Bugün gidilecek ilk adresi Gülbenkyan Müzesi olarak belirliyoruz. Müze için evin yakınındaki Rato istasyonundan metroya biniyoruz. Bu istasyondan günlük metro bileti alıyoruz. Bu süre boyunca limitsiz şekilde toplu taşıma araçlarının her birini kullanabiliriz. Müze alanı içerisindeki bahçe, "Park de Palhava" gerçekten çok güzel. Her tarafta ördekler, cıvıl cıvıl öten kuşlar, küçük kanallar ve su birikintileri var.

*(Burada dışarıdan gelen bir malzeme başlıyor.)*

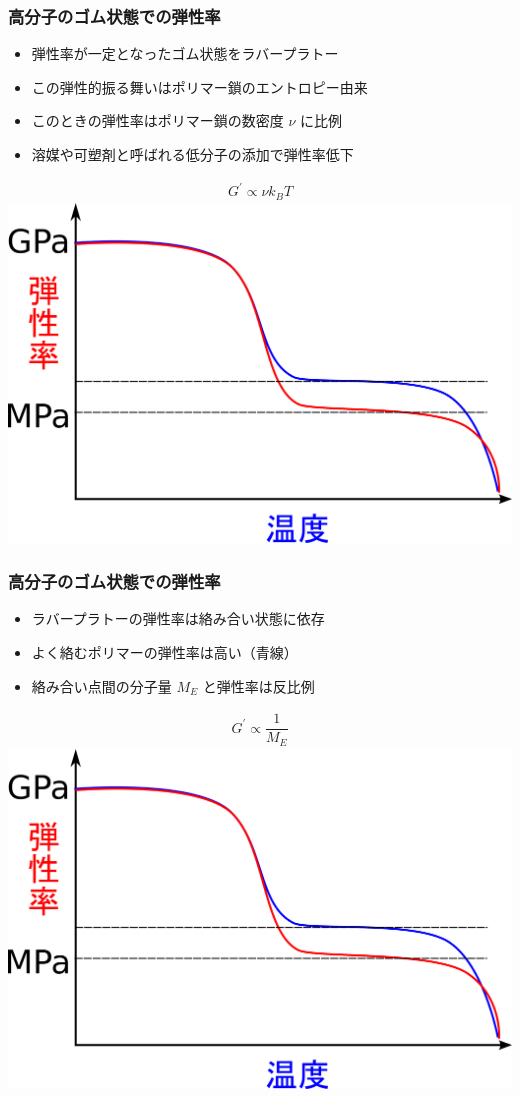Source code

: \documentclass[unicode,12pt]{beamer}%
\begin{document}
\begin{frame}
	\frametitle{高分子のゴム状態での弾性率}
				\begin{itemize}
					\item 弾性率が一定となったゴム状態をラバープラトー
					\item この弾性的振る舞いはポリマー鎖のエントロピー由来
					\item このときの弾性率は\alert{ポリマー鎖の数密度 $\nu$ に比例}
					\item 溶媒や可塑剤と呼ばれる\alert{低分子の添加で弾性率低下}
				\end{itemize}
				\vspace{-.5\baselineskip}
					\begin{align*}
						G^{\prime} \propto \nu k_B T
					\end{align*}
				\centering
						\includegraphics[width=.5\textwidth]{polymer_spectrum_rubber.png}
\end{frame}

\begin{frame}
	\frametitle{高分子のゴム状態での弾性率}
				\begin{itemize}
					\item ラバープラトーの弾性率は絡み合い状態に依存
					\item よく絡むポリマーの弾性率は高い（青線）
					\item 絡み合い点間の分子量 \alert{$M_E$ と弾性率は反比例}
				\end{itemize}
				\vspace{-.5\baselineskip}
					\begin{align*}
						G^{\prime} \propto \dfrac{1}{M_E}
					\end{align*}
				\centering
						\includegraphics[width=.5\textwidth]{polymer_spectrum_rubber.png}
\end{frame}
\end{document}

Müze öncesi, yeşil rengin sunduğu bu görsel şölen mest ediyor hepimizi. Her şehrin bir rengi, kokusu kalıyor aklımda ya, akşamdan sabaha edindiğim izlenimle bu şehrin rengi erguvan, kokusu da akasya oluyor sanki... Kimi yerlerde mor salkımlar ve portakal ağaçları da çiçeğe dönmüş. Yeşil olan yerlerdeki kokular envai çeşit... Ama en çok erguvanlar ve akasyalar var... Lizbon'a mor renk çok yakışıyor. Belki bu yüzden, farklı mevsimlerde mor renkte çiçek açan ağaçlarla kaplamışlar şehri... Mart ayında erguvanlar,mor salkımlar, mayıs ve eylül arasında ise jakarandalar şehrin her yerindeler. Belki bir dahaki gelişimi Mayıs ya da Eylül ayına denk getiririm diye bir hayal kuruyorum şimdiden. 😃
|
Park de Palhava'dan manzaralar |
|
Park de Palhava'dan manzaralar |
|
Park de Palhava'dan manzaralar |
Bu güzel parkı bırakıp, kapalı alana
girmek istemese de canımız, içerideki kolleksiyonu da merak ediyoruz.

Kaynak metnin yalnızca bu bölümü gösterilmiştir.